::: Records for this task
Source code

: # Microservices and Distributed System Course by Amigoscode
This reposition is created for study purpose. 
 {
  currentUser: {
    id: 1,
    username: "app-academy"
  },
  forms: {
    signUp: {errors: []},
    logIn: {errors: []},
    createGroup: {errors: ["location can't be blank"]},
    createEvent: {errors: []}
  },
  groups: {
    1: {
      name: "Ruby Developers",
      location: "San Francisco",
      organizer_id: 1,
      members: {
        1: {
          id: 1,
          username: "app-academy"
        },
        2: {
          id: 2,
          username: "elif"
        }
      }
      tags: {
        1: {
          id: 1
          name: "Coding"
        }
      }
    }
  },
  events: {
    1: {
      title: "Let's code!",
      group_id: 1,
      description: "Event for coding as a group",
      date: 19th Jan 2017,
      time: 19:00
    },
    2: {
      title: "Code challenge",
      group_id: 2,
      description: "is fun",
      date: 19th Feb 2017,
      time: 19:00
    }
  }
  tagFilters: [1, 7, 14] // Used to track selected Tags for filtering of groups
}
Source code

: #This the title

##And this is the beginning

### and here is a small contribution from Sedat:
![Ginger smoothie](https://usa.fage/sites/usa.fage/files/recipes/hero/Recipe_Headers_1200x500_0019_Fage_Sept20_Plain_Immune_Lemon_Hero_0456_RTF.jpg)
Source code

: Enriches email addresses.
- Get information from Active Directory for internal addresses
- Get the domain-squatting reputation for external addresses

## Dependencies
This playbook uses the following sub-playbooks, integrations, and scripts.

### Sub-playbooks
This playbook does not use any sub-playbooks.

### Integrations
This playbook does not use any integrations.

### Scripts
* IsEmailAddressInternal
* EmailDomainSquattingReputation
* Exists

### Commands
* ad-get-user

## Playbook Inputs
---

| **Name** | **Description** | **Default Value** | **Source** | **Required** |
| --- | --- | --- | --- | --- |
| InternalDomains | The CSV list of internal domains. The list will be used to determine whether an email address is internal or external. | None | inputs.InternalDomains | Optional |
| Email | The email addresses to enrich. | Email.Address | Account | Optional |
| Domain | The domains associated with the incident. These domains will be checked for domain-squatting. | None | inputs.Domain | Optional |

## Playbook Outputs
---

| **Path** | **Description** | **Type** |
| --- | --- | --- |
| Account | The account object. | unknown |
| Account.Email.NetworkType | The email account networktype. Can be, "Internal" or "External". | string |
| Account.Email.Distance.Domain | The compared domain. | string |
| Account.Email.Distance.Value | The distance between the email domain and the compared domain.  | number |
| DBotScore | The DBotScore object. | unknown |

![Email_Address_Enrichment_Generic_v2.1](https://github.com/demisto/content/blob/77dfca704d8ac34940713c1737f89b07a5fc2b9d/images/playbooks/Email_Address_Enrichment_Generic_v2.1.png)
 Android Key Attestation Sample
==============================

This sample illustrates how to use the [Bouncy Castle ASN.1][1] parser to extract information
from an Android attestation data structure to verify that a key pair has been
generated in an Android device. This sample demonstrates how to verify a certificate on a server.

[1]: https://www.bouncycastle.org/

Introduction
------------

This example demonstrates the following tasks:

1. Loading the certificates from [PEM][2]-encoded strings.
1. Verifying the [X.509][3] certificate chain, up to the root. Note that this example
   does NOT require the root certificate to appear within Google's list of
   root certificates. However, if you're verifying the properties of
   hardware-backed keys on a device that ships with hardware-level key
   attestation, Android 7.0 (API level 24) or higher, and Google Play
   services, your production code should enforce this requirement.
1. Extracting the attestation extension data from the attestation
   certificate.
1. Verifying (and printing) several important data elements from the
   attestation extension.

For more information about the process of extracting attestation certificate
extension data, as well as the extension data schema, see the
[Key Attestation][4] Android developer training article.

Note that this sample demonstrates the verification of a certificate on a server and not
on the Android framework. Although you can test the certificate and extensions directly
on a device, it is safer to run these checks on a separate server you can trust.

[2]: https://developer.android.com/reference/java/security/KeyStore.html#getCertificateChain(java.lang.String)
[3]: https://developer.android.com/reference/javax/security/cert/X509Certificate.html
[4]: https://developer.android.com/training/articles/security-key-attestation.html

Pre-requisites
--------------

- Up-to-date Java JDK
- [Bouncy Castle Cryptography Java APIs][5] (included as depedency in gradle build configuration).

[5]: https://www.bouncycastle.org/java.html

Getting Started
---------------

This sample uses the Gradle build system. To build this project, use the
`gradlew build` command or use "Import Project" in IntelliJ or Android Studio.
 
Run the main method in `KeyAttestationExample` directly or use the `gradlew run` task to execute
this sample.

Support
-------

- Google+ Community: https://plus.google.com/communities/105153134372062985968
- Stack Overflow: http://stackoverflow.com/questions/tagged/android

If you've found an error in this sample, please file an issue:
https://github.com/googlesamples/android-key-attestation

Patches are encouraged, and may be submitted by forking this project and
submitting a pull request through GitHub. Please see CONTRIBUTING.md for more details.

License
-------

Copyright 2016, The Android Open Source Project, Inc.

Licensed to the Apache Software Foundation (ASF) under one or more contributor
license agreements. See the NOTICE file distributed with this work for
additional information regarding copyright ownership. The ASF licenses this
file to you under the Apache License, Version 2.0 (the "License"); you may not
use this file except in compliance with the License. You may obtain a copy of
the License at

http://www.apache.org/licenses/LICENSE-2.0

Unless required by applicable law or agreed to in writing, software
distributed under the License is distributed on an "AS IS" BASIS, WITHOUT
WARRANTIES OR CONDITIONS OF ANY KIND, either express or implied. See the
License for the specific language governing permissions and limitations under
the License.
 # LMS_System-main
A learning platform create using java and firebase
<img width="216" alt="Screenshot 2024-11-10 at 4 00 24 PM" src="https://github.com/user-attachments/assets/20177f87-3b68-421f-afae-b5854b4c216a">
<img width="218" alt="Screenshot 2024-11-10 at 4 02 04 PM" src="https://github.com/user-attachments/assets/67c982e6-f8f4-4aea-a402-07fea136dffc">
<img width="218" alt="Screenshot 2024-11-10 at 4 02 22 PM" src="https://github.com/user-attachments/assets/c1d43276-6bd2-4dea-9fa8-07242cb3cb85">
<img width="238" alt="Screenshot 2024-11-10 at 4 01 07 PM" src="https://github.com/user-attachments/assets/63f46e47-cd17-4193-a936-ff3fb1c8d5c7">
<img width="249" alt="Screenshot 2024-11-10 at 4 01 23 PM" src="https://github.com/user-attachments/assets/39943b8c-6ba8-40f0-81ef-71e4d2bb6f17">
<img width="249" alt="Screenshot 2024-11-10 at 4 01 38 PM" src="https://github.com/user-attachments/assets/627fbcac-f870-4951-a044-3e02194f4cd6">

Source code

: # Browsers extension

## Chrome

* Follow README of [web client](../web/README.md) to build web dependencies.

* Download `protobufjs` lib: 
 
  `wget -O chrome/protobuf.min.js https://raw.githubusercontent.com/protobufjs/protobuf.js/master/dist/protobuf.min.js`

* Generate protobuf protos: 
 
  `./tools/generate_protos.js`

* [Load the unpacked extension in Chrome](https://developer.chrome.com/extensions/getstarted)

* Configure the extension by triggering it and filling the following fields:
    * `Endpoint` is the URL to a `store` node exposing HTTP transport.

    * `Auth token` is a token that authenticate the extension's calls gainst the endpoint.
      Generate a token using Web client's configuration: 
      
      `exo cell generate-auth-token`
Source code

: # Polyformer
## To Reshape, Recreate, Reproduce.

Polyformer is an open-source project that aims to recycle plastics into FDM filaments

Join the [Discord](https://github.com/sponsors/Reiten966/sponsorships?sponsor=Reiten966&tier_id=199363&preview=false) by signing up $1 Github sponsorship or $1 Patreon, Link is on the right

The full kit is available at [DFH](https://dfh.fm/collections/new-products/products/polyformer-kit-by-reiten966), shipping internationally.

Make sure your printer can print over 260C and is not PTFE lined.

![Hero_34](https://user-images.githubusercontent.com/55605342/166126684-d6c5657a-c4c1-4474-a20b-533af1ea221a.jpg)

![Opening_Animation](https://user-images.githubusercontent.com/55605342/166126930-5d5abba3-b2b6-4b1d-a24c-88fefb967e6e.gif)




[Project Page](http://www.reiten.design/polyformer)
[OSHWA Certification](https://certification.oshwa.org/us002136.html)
::::::
=== Exercise ===
Gather from the entries above all lines that include the string "data".

=== Written solution ===
from an Android attestation data structure to verify that a key pair has been
1. Extracting the attestation extension data from the attestation
1. Verifying (and printing) several important data elements from the
extension data, as well as the extension data schema, see the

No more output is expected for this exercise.